Correlations Within and Between Highly Multiplexed Proteomic Assays of Human Plasma.

Introduction: The number of assays on proteomic platforms has grown rapidly. The leading platforms, SomaScan and Olink, have strengths and limitations. Comparisons of precision on the latest platforms-SomaScan 11k and Olink Explore HT-have not yet been established.
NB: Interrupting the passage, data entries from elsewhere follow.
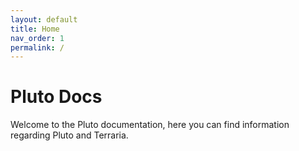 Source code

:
 ```yaml
---
layout: default
title: Home
nav_order: 1
permalink: /
---
```

# Pluto Docs
Welcome to the Pluto documentation, here you can find information regarding Pluto and Terraria.
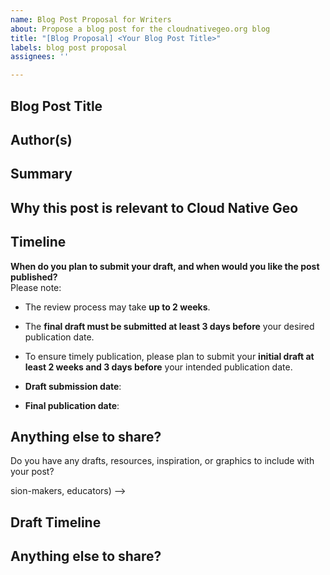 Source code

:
 ```yaml
---
name: Blog Post Proposal for Writers
about: Propose a blog post for the cloudnativegeo.org blog
title: "[Blog Proposal] <Your Blog Post Title>"
labels: blog post proposal
assignees: ''

---
```


## Blog Post Title
<!-- Suggest a working title for your blog post -->

## Author(s)
<!-- Your name and affiliation (optional) -->

## Summary
<!-- A short (2–4 sentence) summary of your proposed post -->

## Why this post is relevant to Cloud Native Geo
<!-- Explain how the post connects to the goals or themes of Cloud Native Geospatial, such as community work, tools, standards, or experiences -->

## Timeline

**When do you plan to submit your draft, and when would you like the post published?**  
Please note:
- The review process may take **up to 2 weeks**.
- The **final draft must be submitted at least 3 days before** your desired publication date.
- To ensure timely publication, please plan to submit your **initial draft at least 2 weeks and 3 days before** your intended publication date.

- **Draft submission date**: <!-- e.g., 2025-07-10 -->
- **Final publication date**: <!-- e.g., 2025-07-25 -->


 ## Anything else to share?

Do you have any drafts, resources, inspiration, or graphics to include with your post?  
<!-- Drop links to existing drafts (Google Docs, HackMD, etc.), reference materials, or anything that inspired the post.  
If you have graphics, please upload them directly to this issue or link to them. -->
sion-makers, educators) -->

## Draft Timeline
<!-- When do you expect to have a draft ready for review? -->

## Anything else to share?
<!-- Links to any existing drafts, resources, or inspiration for the post -->
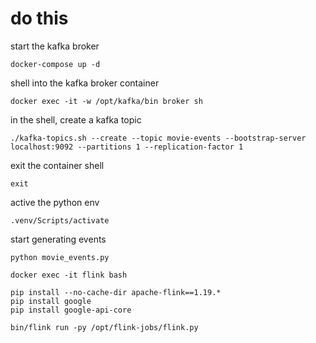 # do this

start the kafka broker

```
docker-compose up -d
```

shell into the kafka broker container

```
docker exec -it -w /opt/kafka/bin broker sh
```

in the shell, create a kafka topic

```
./kafka-topics.sh --create --topic movie-events --bootstrap-server localhost:9092 --partitions 1 --replication-factor 1
```

exit the container shell

```
exit
```

active the python env

```
.venv/Scripts/activate
```

start generating events

```
python movie_events.py
```

```
docker exec -it flink bash

pip install --no-cache-dir apache-flink==1.19.*
pip install google
pip install google-api-core

bin/flink run -py /opt/flink-jobs/flink.py
```
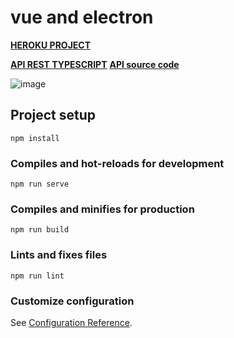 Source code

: # vue and electron

[**HEROKU PROJECT**](https://knocknotes.herokuapp.com/)

[**API REST TYPESCRIPT**](https://knock-api-ts.herokuapp.com/)
[**API source code**](https://github.com/scyth3-c/API-TS-NODEJS)

![image](https://user-images.githubusercontent.com/52190352/144729402-b82e52ba-e181-4c8d-a8fa-387427bd2456.png)



## Project setup
```
npm install
```

### Compiles and hot-reloads for development
```
npm run serve
```

### Compiles and minifies for production
```
npm run build
```

### Lints and fixes files
```
npm run lint
```

### Customize configuration
See [Configuration Reference](https://cli.vuejs.org/config/).
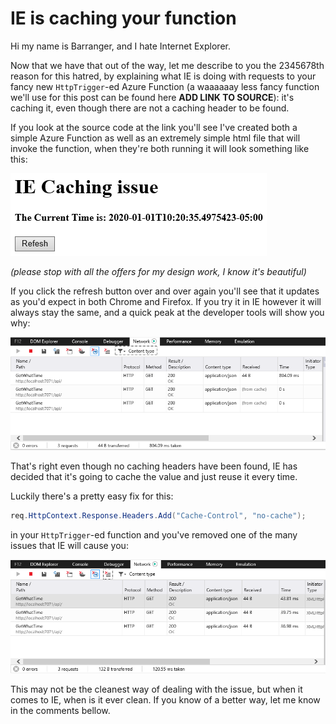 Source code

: # IE is caching your function

Hi my name is Barranger, and I hate Internet Explorer.

Now that we have that out of the way, let me describe to you the 2345678th reason for this hatred, by explaining what IE is doing with requests to your fancy new `HttpTrigger`-ed Azure Function (a waaaaaay less fancy function we'll use for this post can be found here **ADD LINK TO SOURCE**): it's caching it, even though there are not a caching header to be found.

If you look at the source code at the link you'll see I've created both a simple Azure Function as well as an extremely simple html file that will invoke the function, when they're both running it will look something like this:

![Screenshot](./images/Screenshot.PNG) 

*(please stop with all the offers for my design work, I know it's beautiful)*

If you click the refresh button over and over again you'll see that it updates as you'd expect in both Chrome and Firefox.  If you try it in IE however it will always stay the same, and a quick peak at the developer tools will show you why:

![Cached Response](./images/CachedResponse.PNG)

That's right even though no caching headers have been found, IE has decided that it's going to cache the value and just reuse it every time.  

Luckily there's a pretty easy fix for this:

```c#
req.HttpContext.Response.Headers.Add("Cache-Control", "no-cache");
```

in your `HttpTrigger`-ed function and you've removed one of the many issues that IE will cause you:

![Not Cached Response](./images/NotCachedResponse.PNG)

This may not be the cleanest way of dealing with the issue, but when it comes to IE, when is it ever clean.  If you know of a better way, let me know in the comments bellow. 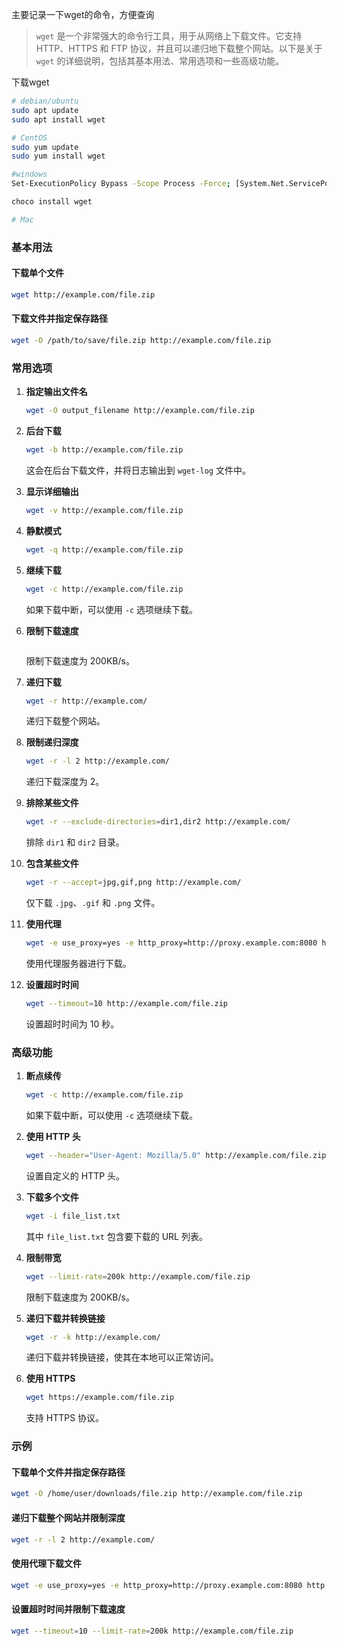 主要记录一下wget的命令，方便查询


>`wget` 是一个非常强大的命令行工具，用于从网络上下载文件。它支持 HTTP、HTTPS 和 FTP 协议，并且可以递归地下载整个网站。以下是关于 `wget` 的详细说明，包括其基本用法、常用选项和一些高级功能。

下载wget
```bash
# debian/ubuntu
sudo apt update
sudo apt install wget

# CentOS
sudo yum update
sudo yum install wget

#windows
Set-ExecutionPolicy Bypass -Scope Process -Force; [System.Net.ServicePointManager]::SecurityProtocol = [System.Net.ServicePointManager]::SecurityProtocol -bor 3072; iex ((New-Object System.Net.WebClient).DownloadString('https://community.chocolatey.org/install.ps1'))

choco install wget

# Mac

```


### 基本用法
#### 下载单个文件
```bash
wget http://example.com/file.zip
```

#### 下载文件并指定保存路径
```bash
wget -O /path/to/save/file.zip http://example.com/file.zip
```

### 常用选项

1. **指定输出文件名**
   ```bash
   wget -O output_filename http://example.com/file.zip
   ```

2. **后台下载**
   ```bash
   wget -b http://example.com/file.zip
   ```
   这会在后台下载文件，并将日志输出到 `wget-log` 文件中。

3. **显示详细输出**
   ```bash
   wget -v http://example.com/file.zip
   ```

4. **静默模式**
   ```bash
   wget -q http://example.com/file.zip
   ```

5. **继续下载**
   ```bash
   wget -c http://example.com/file.zip
   ```
   如果下载中断，可以使用 `-c` 选项继续下载。

6. **限制下载速度**
   ```bash

      ```
   限制下载速度为 200KB/s。

7. **递归下载**
   ```bash
   wget -r http://example.com/
   ```
   递归下载整个网站。

8. **限制递归深度**
   ```bash
   wget -r -l 2 http://example.com/
   ```
   递归下载深度为 2。

9. **排除某些文件**
   ```bash
   wget -r --exclude-directories=dir1,dir2 http://example.com/
   ```
   排除 `dir1` 和 `dir2` 目录。

10. **包含某些文件**
    ```bash
    wget -r --accept=jpg,gif,png http://example.com/
    ```
    仅下载 `.jpg`、`.gif` 和 `.png` 文件。

11. **使用代理**
    ```bash
    wget -e use_proxy=yes -e http_proxy=http://proxy.example.com:8080 http://example.com/file.zip
    ```
    使用代理服务器进行下载。

12. **设置超时时间**
    ```bash
    wget --timeout=10 http://example.com/file.zip
    ```
    设置超时时间为 10 秒。

### 高级功能

1. **断点续传**
   ```bash
   wget -c http://example.com/file.zip
   ```
   如果下载中断，可以使用 `-c` 选项继续下载。

2. **使用 HTTP 头**
   ```bash
   wget --header="User-Agent: Mozilla/5.0" http://example.com/file.zip
   ```
   设置自定义的 HTTP 头。

3. **下载多个文件**
   ```bash
   wget -i file_list.txt
   ```
   其中 `file_list.txt` 包含要下载的 URL 列表。

4. **限制带宽**
   ```bash
   wget --limit-rate=200k http://example.com/file.zip
   ```
   限制下载速度为 200KB/s。

5. **递归下载并转换链接**
   ```bash
   wget -r -k http://example.com/
   ```
   递归下载并转换链接，使其在本地可以正常访问。

6. **使用 HTTPS**
   ```bash
   wget https://example.com/file.zip
   ```
   支持 HTTPS 协议。

### 示例

#### 下载单个文件并指定保存路径
```bash
wget -O /home/user/downloads/file.zip http://example.com/file.zip
```

#### 递归下载整个网站并限制深度
```bash
wget -r -l 2 http://example.com/
```

#### 使用代理下载文件
```bash
wget -e use_proxy=yes -e http_proxy=http://proxy.example.com:8080 http://example.com/file.zip
```

#### 设置超时时间并限制下载速度
```bash
wget --timeout=10 --limit-rate=200k http://example.com/file.zip
```
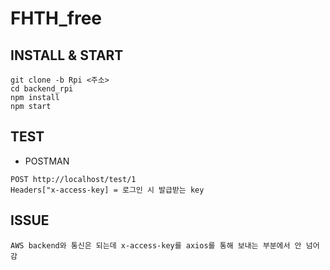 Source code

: # FHTH_free

## INSTALL & START
    git clone -b Rpi <주소>
    cd backend_rpi
    npm install
    npm start
  
## TEST
* POSTMAN
```  
POST http://localhost/test/1  
Headers["x-access-key] = 로그인 시 발급받는 key
```

## ISSUE
    AWS backend와 통신은 되는데 x-access-key를 axios를 통해 보내는 부분에서 안 넘어감
        
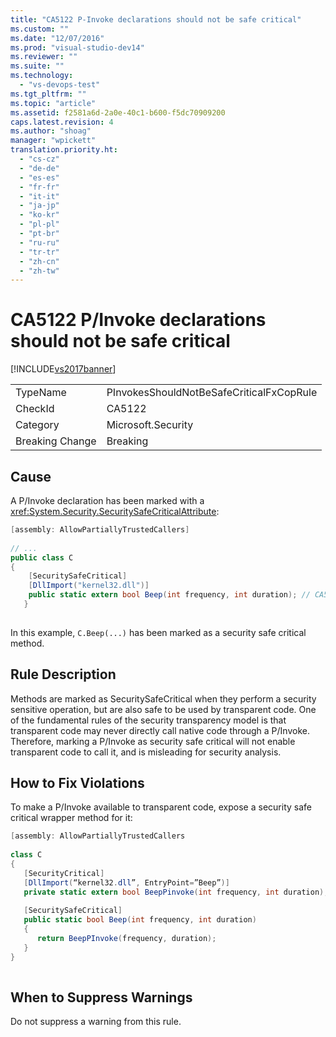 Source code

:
 ```yaml
---
title: "CA5122 P-Invoke declarations should not be safe critical"
ms.custom: ""
ms.date: "12/07/2016"
ms.prod: "visual-studio-dev14"
ms.reviewer: ""
ms.suite: ""
ms.technology: 
  - "vs-devops-test"
ms.tgt_pltfrm: ""
ms.topic: "article"
ms.assetid: f2581a6d-2a0e-40c1-b600-f5dc70909200
caps.latest.revision: 4
ms.author: "shoag"
manager: "wpickett"
translation.priority.ht: 
  - "cs-cz"
  - "de-de"
  - "es-es"
  - "fr-fr"
  - "it-it"
  - "ja-jp"
  - "ko-kr"
  - "pl-pl"
  - "pt-br"
  - "ru-ru"
  - "tr-tr"
  - "zh-cn"
  - "zh-tw"
---
```

# CA5122 P/Invoke declarations should not be safe critical
[!INCLUDE[vs2017banner](../code-quality/includes/vs2017banner.md)]

|||  
|-|-|  
|TypeName|PInvokesShouldNotBeSafeCriticalFxCopRule|  
|CheckId|CA5122|  
|Category|Microsoft.Security|  
|Breaking Change|Breaking|  
  
## Cause  
 A P/Invoke declaration has been marked with a <xref:System.Security.SecuritySafeCriticalAttribute>:  
  
```c#  
[assembly: AllowPartiallyTrustedCallers]  
  
// ...  
public class C  
{  
    [SecuritySafeCritical]  
    [DllImport("kernel32.dll")]  
    public static extern bool Beep(int frequency, int duration); // CA5122 – safe critical p/invoke  
   }  
  
```  
  
 In this example, `C.Beep(...)` has been marked as a security safe critical method.  
  
## Rule Description  
 Methods are marked as SecuritySafeCritical when they perform a security sensitive operation, but are also safe to be used by transparent code. One of the fundamental rules of the security transparency model is that transparent code may never directly call native code through a P/Invoke. Therefore, marking a P/Invoke as security safe critical will not enable transparent code to call it, and is misleading for security analysis.  
  
## How to Fix Violations  
 To make a P/Invoke available to transparent code, expose a security safe critical wrapper method for it:  
  
```c#  
[assembly: AllowPartiallyTrustedCallers  
  
class C  
{  
   [SecurityCritical]  
   [DllImport(“kernel32.dll”, EntryPoint=”Beep”)]  
   private static extern bool BeepPinvoke(int frequency, int duration); // Security Critical P/Invoke  
  
   [SecuritySafeCritical]  
   public static bool Beep(int frequency, int duration)  
   {  
      return BeepPInvoke(frequency, duration);  
   }  
}  
  
```  
  
## When to Suppress Warnings  
 Do not suppress a warning from this rule.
Methods: Among 102 participants in the Atherosclerosis Risk in Communities Study (mean age 74 years, 53% women, 47% Black), we used split plasma samples to measure platform precision. CV and Spearman correlations were calculated for each assay. Cross-platform agreement was assessed for overlapping proteins.

Results: SomaScan 11k demonstrated a median correlation of 0.85 for the 10 778 assays and a median CV of 6.8%, similar precision to earlier versions. The 5420 assays on Olink Explore HT exhibited a median correlation of 0.65 and median CV of 35.7%, which was higher than observed in its predecessors (e.g., 19.8% for Olink Explore 3072). Precision of Olink assays was inversely correlated with the percentage of samples above the limit of detection (LOD) (r = -0.77). Upon replacing Olink values below the LOD with values half the LOD, the median correlation for Olink assays measured in duplicate increased to 0.79; the median CV decreased to 13.3%. The distribution of between-platform correlations for the 4443 overlapping proteins had peaks at r approximately 0 and at r approximately 0.8. One-tenth of the protein pairs had cross-platform correlations r ≥ 0.8.

Conclusions: Precision of these 2 proteomics platforms in human plasma has diverged as the coverage has increased. These results highlight the need for careful consideration in platform selection based on specific research requirements.